Suzette laughed, not helping Katarina’s justifiable rage. “He called Spence, actually, but I interceded.”
“Why was he here?” There, she’d said that without too much venom in her tone.
“Don’t get mad, Kat. I’m not trying to interfere with your tree design, honest. It’s just…”
Tree design? Katarina rubbed her temple. Maybe Suzette wasn’t trying to help her in the get-a-man department.
Still, Suzette had won the tree contest last year. She’d know those stupid red balls had loser written all over them.

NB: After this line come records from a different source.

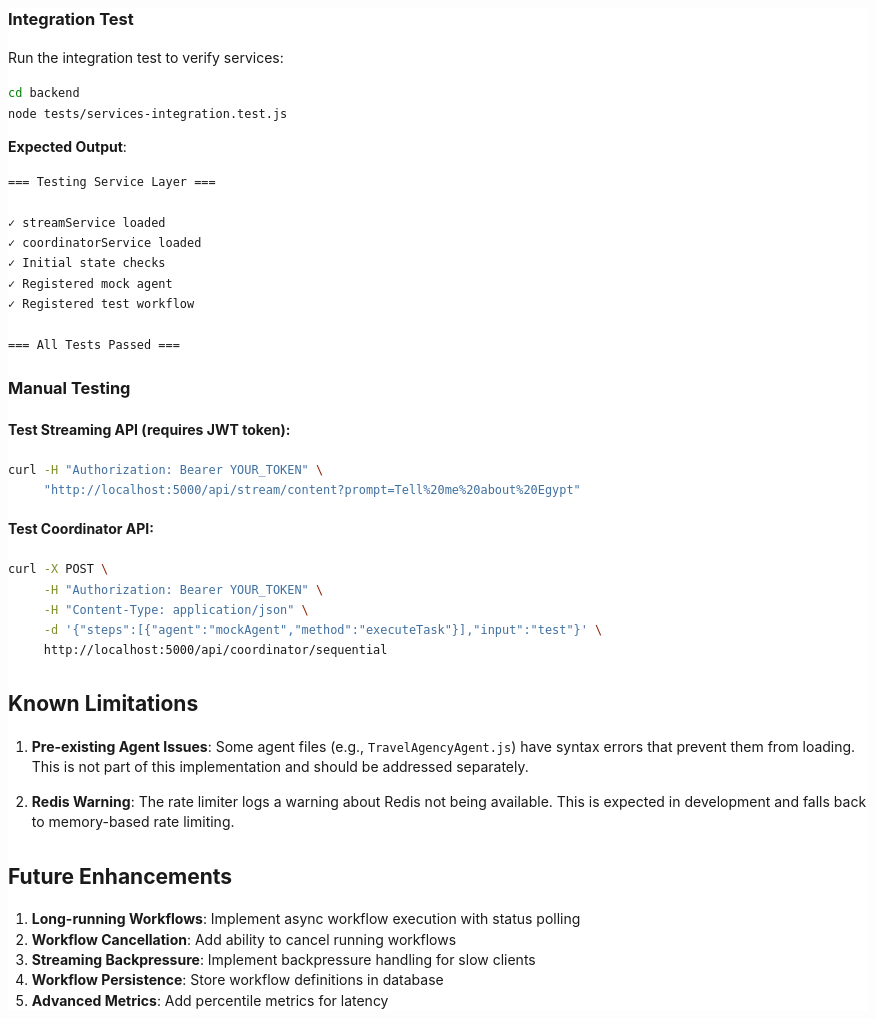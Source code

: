 ### Integration Test
Run the integration test to verify services:

```bash
cd backend
node tests/services-integration.test.js
```

**Expected Output**:
```
=== Testing Service Layer ===

✓ streamService loaded
✓ coordinatorService loaded
✓ Initial state checks
✓ Registered mock agent
✓ Registered test workflow

=== All Tests Passed ===
```

### Manual Testing

#### Test Streaming API (requires JWT token):
```bash
curl -H "Authorization: Bearer YOUR_TOKEN" \
     "http://localhost:5000/api/stream/content?prompt=Tell%20me%20about%20Egypt"
```

#### Test Coordinator API:
```bash
curl -X POST \
     -H "Authorization: Bearer YOUR_TOKEN" \
     -H "Content-Type: application/json" \
     -d '{"steps":[{"agent":"mockAgent","method":"executeTask"}],"input":"test"}' \
     http://localhost:5000/api/coordinator/sequential
```

## Known Limitations

1. **Pre-existing Agent Issues**: Some agent files (e.g., `TravelAgencyAgent.js`) have syntax errors that prevent them from loading. This is not part of this implementation and should be addressed separately.

2. **Redis Warning**: The rate limiter logs a warning about Redis not being available. This is expected in development and falls back to memory-based rate limiting.

## Future Enhancements

1. **Long-running Workflows**: Implement async workflow execution with status polling
2. **Workflow Cancellation**: Add ability to cancel running workflows
3. **Streaming Backpressure**: Implement backpressure handling for slow clients
4. **Workflow Persistence**: Store workflow definitions in database
5. **Advanced Metrics**: Add percentile metrics for latency
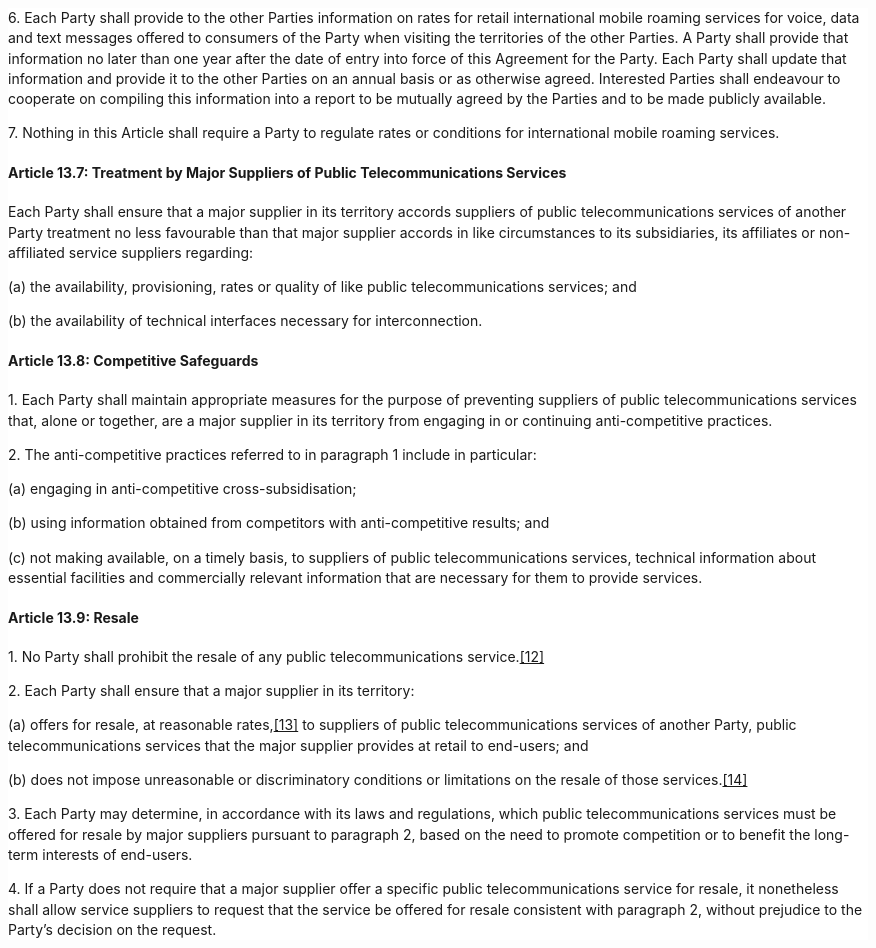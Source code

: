 6\. Each Party shall provide to the other Parties information on rates for retail international mobile roaming services for voice, data and text messages offered to consumers of the Party when visiting the territories of the other Parties. A Party shall provide that information no later than one year after the date of entry into force of this Agreement for the Party. Each Party shall update that information and provide it to the other Parties on an annual basis or as otherwise agreed. Interested Parties shall endeavour to cooperate on compiling this information into a report to be mutually agreed by the Parties and to be made publicly available.

7\. Nothing in this Article shall require a Party to regulate rates or conditions for international mobile roaming services.

#### Article 13.7: Treatment by Major Suppliers of Public Telecommunications Services

Each Party shall ensure that a major supplier in its territory accords suppliers of public telecommunications services of another Party treatment no less favourable than that major supplier accords in like circumstances to its subsidiaries, its affiliates or non-affiliated service suppliers regarding:

(a) the availability, provisioning, rates or quality of like public telecommunications services; and

(b) the availability of technical interfaces necessary for interconnection.

#### Article 13.8: Competitive Safeguards

1\. Each Party shall maintain appropriate measures for the purpose of preventing suppliers of public telecommunications services that, alone or together, are a major supplier in its territory from engaging in or continuing anti-competitive practices.

2\. The anti-competitive practices referred to in paragraph 1 include in particular:

(a) engaging in anti-competitive cross-subsidisation;

(b) using information obtained from competitors with anti-competitive results; and

(c) not making available, on a timely basis, to suppliers of public telecommunications services, technical information about essential facilities and commercially relevant information that are necessary for them to provide services.

#### Article 13.9: Resale

1\. No Party shall prohibit the resale of any public telecommunications service.[[12]](#44f1)

2\. Each Party shall ensure that a major supplier in its territory:

(a) offers for resale, at reasonable rates,[[13]](#6996) to suppliers of public telecommunications services of another Party, public telecommunications services that the major supplier provides at retail to end-users; and

(b) does not impose unreasonable or discriminatory conditions or limitations on the resale of those services.[[14]](#1283)

3\. Each Party may determine, in accordance with its laws and regulations, which public telecommunications services must be offered for resale by major suppliers pursuant to paragraph 2, based on the need to promote competition or to benefit the long-term interests of end-users.

4\. If a Party does not require that a major supplier offer a specific public telecommunications service for resale, it nonetheless shall allow service suppliers to request that the service be offered for resale consistent with paragraph 2, without prejudice to the Party’s decision on the request.
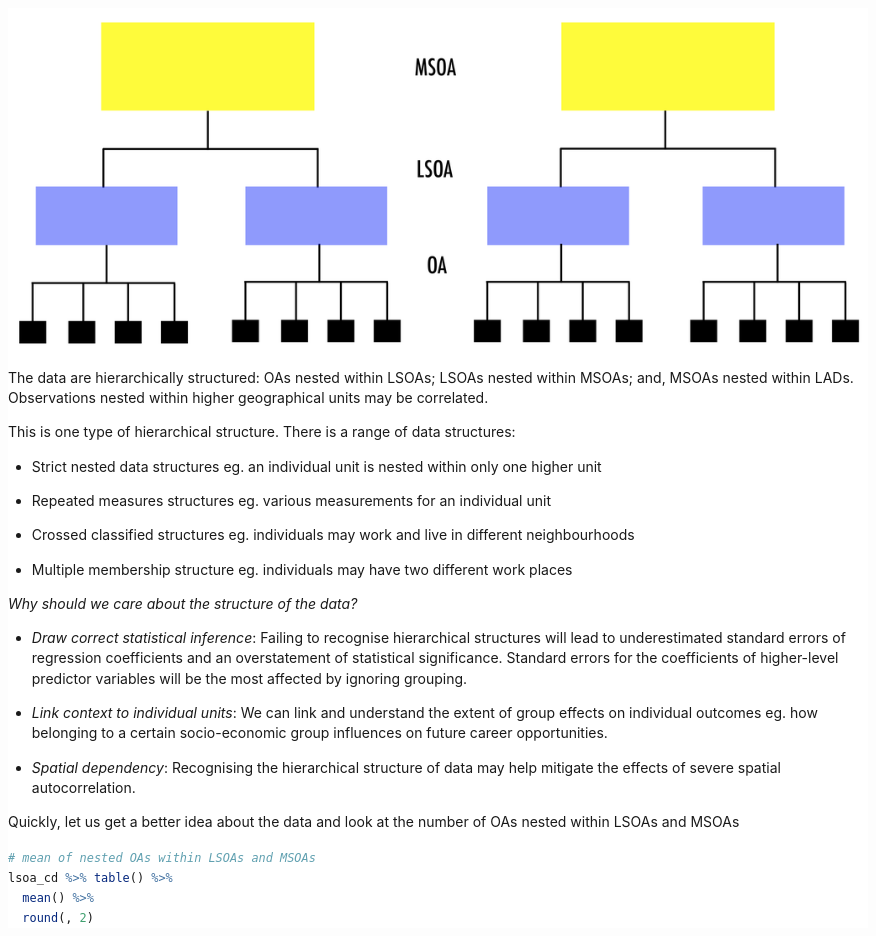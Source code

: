 ![Fig. 1. Data Structure.](figs/ch5/datastr.png)

The data are hierarchically structured: OAs nested within LSOAs; LSOAs nested within MSOAs; and, MSOAs nested within LADs. Observations nested within higher geographical units may be correlated. 

This is one type of hierarchical structure. There is a range of data structures:

* Strict nested data structures eg. an individual unit is nested within only one higher unit

* Repeated measures structures eg. various measurements for an individual unit

* Crossed classified structures eg. individuals may work and live in different neighbourhoods

* Multiple membership structure eg. individuals may have two different work places

*Why should we care about the structure of the data?*

* *Draw correct statistical inference*: Failing to recognise hierarchical structures will lead to underestimated standard errors of regression coefficients and an overstatement of statistical significance. Standard errors for the coefficients of higher-level predictor variables will be the most affected by ignoring grouping.

* *Link context to individual units*: We can link and understand the extent of group effects on individual outcomes eg. how belonging to a certain socio-economic group influences on future career opportunities.

* *Spatial dependency*: Recognising the hierarchical structure of data may help mitigate the effects of severe spatial autocorrelation.

Quickly, let us get a better idea about the data and look at the number of OAs nested within LSOAs and MSOAs


```r
# mean of nested OAs within LSOAs and MSOAs
lsoa_cd %>% table() %>%
  mean() %>%
  round(, 2)
```
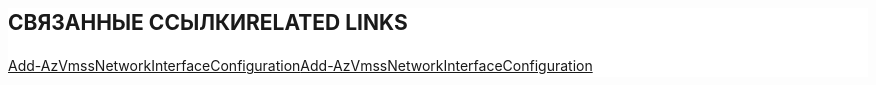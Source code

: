 ## <span data-ttu-id="7494a-177">СВЯЗАННЫЕ ССЫЛКИ</span><span class="sxs-lookup"><span data-stu-id="7494a-177">RELATED LINKS</span></span>

[<span data-ttu-id="7494a-178">Add-AzVmssNetworkInterfaceConfiguration</span><span class="sxs-lookup"><span data-stu-id="7494a-178">Add-AzVmssNetworkInterfaceConfiguration</span></span>](./Add-AzVmssNetworkInterfaceConfiguration.md)


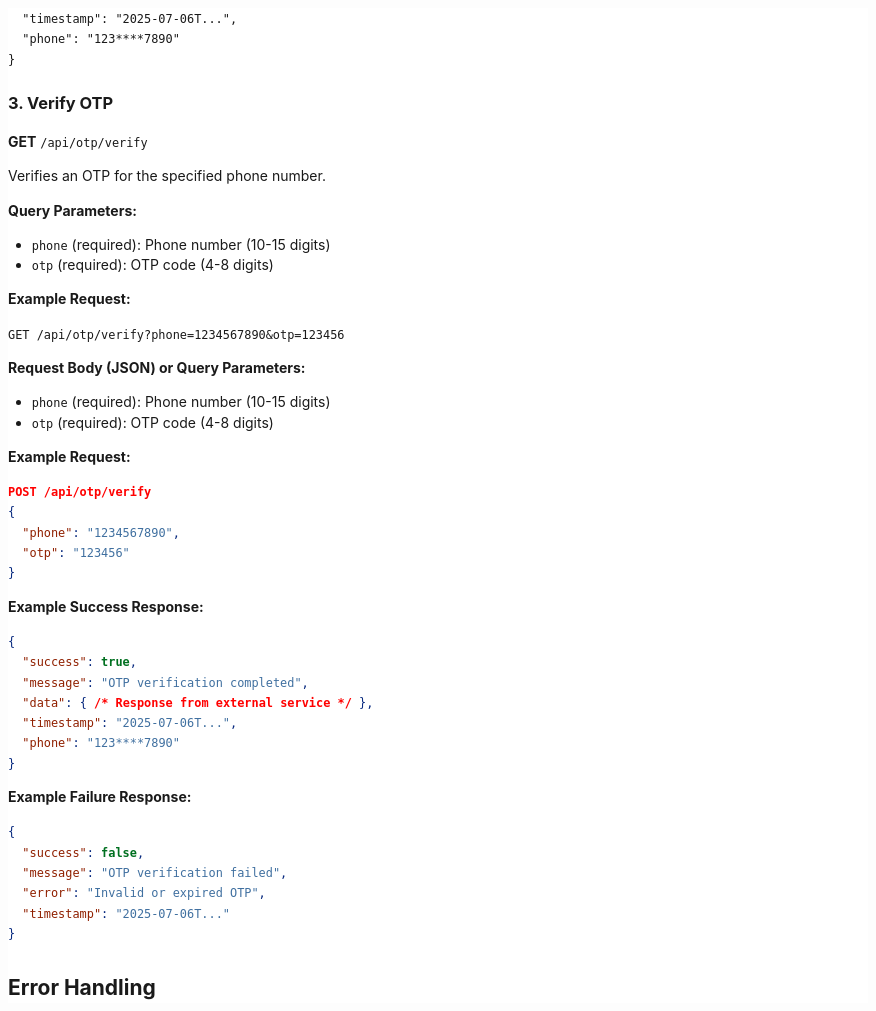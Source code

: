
 ```
  "timestamp": "2025-07-06T...",
  "phone": "123****7890"
}
```

### 3. Verify OTP
**GET** `/api/otp/verify`

Verifies an OTP for the specified phone number.

**Query Parameters:**
- `phone` (required): Phone number (10-15 digits)
- `otp` (required): OTP code (4-8 digits)

**Example Request:**
```
GET /api/otp/verify?phone=1234567890&otp=123456
```

**Request Body (JSON) or Query Parameters:**
- `phone` (required): Phone number (10-15 digits)
- `otp` (required): OTP code (4-8 digits)

**Example Request:**
```json
POST /api/otp/verify
{
  "phone": "1234567890",
  "otp": "123456"
}
```

**Example Success Response:**
```json
{
  "success": true,
  "message": "OTP verification completed",
  "data": { /* Response from external service */ },
  "timestamp": "2025-07-06T...",
  "phone": "123****7890"
}
```

**Example Failure Response:**
```json
{
  "success": false,
  "message": "OTP verification failed",
  "error": "Invalid or expired OTP",
  "timestamp": "2025-07-06T..."
}
```

## Error Handling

“Just what?” Katarina asked. “Just that a tall, hunky man might be the cure for what ails me? You disappoint me, Suze.”
“What on earth are you talking about? I’d never try to set you up. God knows you can have any man you want. Spence and Hunter are partners and I thought if you could use his animated ornaments—but only if you want to—it would help launch the product. I think Hunter’s design is going to be the biggest thing since icicle lights. I called to talk to you about a stake in the company in return for your marketing prowess.”
“Hold on.” Katarina took another gulp of her latte. She clearly needed the jolt because Suzette’s words made no sense. “You weren’t trying to set me up with that guy?”
“Good God, no.” Suzette made another little laughing sound. “I doubt Hunter will ever settle down. And I thought… Rather, I sensed you want to get back with Tripp.”